STRIKE THE HAMMER: The Black Freedom Struggle in Rochester, New York, 1940-1970 by Laura Warren Hill (2021)
I’ve lived in Rochester, N.Y., since 1974, more than half my life, and I thought I knew its history well. But I learned important things from Laura Warren Hill’s Strike the Hammer that I never knew.
Most people who live here know that there was a two-day uprising in black neighborhoods in the city in 1964, leading to a new awareness by the city’s white leadership of racism and the need to do something about it.
I call the violence an uprising rather than a riot because it was organized, which is not to say it was pre-planned. Churches, community institutions, black-owned businesses and businesses owned by whites with good relationships with the community were spared; police stations and other white-owned businesses were targeted.
I knew the uprising was triggered by police arrest of a drunken young man who disrupted a neighborhood street dance, when a false rumor spread that a police dog had bitten a young girl.
But I didn’t know of the outrages that put the community on hair-trigger. In 1962, Rochester police beat a respectable young black man, not accused of any crime, so badly that he suffered two broken vertebrae and was confined to a wheelchair.
Early in 1963, police invaded a Nation of Islam mosque with police dogs while a religious service was in progress because of an anonymous tip about someone with a gun. A few weeks later they arrested a young man for a traffic offense and beat him so badly he was hospitalized for 21 days.
Another thing I hadn’t known is that Malcolm X, then a leader of the Nation of Islam, was a frequent visitor to Rochester and had a warm relationship with Minister Franklin Florence, Constance Mitchell, Dr. Walter Cooper and other black civil rights activists.
The national NAACP forbid its local chapters to engage in joint actions with Malcolm X or the Nation of Islam because of its bizarre anti-white theology and antisemitism. Black NAACP members in Rochester simply disregarded these instructions.
After the uprising, the Rochester Area Council of Churches, which was mainly led by literal white people, offered famed community organizer Saul Alinsky’s Industrial Areas Foundation a $100,000, two-year contract to advise Rochester’s black leaders.

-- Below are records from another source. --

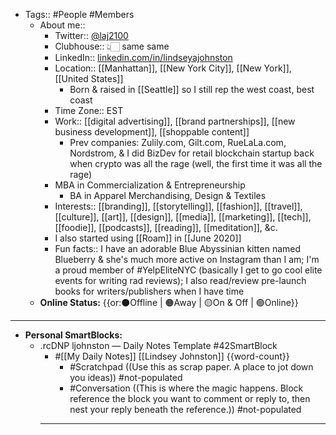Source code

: - Tags:: #People #Members
    - About me::
        - Twitter:: [@laj2100](https://twitter.com/laj2100)
        - Clubhouse:: 👆🏻 same same
        - LinkedIn:: [linkedin.com/in/lindseyajohnston](https://www.linkedin.com/in/lindseyajohnston/)
        - Location:: [[Manhattan]], [[New York City]], [[New York]], [[United States]]
            - Born & raised in [[Seattle]] so I still rep the west coast, best coast
        - Time Zone:: EST
        - Work:: [[digital advertising]], [[brand partnerships]], [[new business development]], [[shoppable content]]
            - Prev companies: Zulily.com, Gilt.com, RueLaLa.com, Nordstrom, & I did BizDev for retail blockchain startup back when crypto was all the rage (well, the first time it was all the rage)
        - MBA in Commercialization & Entrepreneurship
            - BA in Apparel Merchandising, Design & Textiles
        - Interests:: [[branding]], [[storytelling]], [[fashion]], [[travel]], [[culture]], [[art]], [[design]], [[media]], [[marketing]], [[tech]], [[foodie]], [[podcasts]], [[reading]], [[meditation]], &c.
        - I also started using [[Roam]] in [[June 2020]]
        - Fun facts:: I have an adorable Blue Abyssinian kitten named Blueberry & she's much more active on Instagram than I am; I'm a proud member of #YelpEliteNYC (basically I get to go cool elite events for writing rad reviews); I also read/review pre-launch books for writers/publishers when I have time
    - **Online Status:**  {{or:⚫️Offline | 🟠Away | 🟡On & Off | 🟢Online}}
- ---
- **Personal SmartBlocks:**
    - .rcDNP ljohnston — Daily Notes Template #42SmartBlock
        - #[[My Daily Notes]] [[Lindsey Johnston]] {{word-count}}
            - #Scratchpad ((Use this as scrap paper. A place to jot down you ideas)) #not-populated
            - #Conversation ((This is where the magic happens. Block reference the block you want to comment or reply to, then nest your reply beneath the reference.)) #not-populated
        - ---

Alinsky agreed, but only on condition that the invitation come from the black community itself. Hill quoted Minister Florence’s recollection of Alinsky:
One thing that stayed with me, with Saul, he said, “Never mind my being invited here by the Council of Churches. I refuse to come to Rochester unless you invite me.” But here’s…the genius of Saul and organizing—he said, “You would have to get three thousand names of people in your neighborhood…before I come in with you.”…
“Now—” We’d raised with him, “Well, who’s paying you?” He said, “That wouldn’t be your business, but I’ll tell you.” He said, “Our contract is with the Council of Churches to come in and offer you a service, provided you invite me.”
I said, “Well, what about their money?” He said, “Well, I’m going to take their money, but I’m not taking their money to do their bidding. I’m taking their money because they won’t give it to you.”
The clincher for Florence was that Malcolm X vouched for Alinsky. He said Alinsky was possibly the best community organizer in the USA, and black people should always be willing to learn new skills, no matter who the teacher.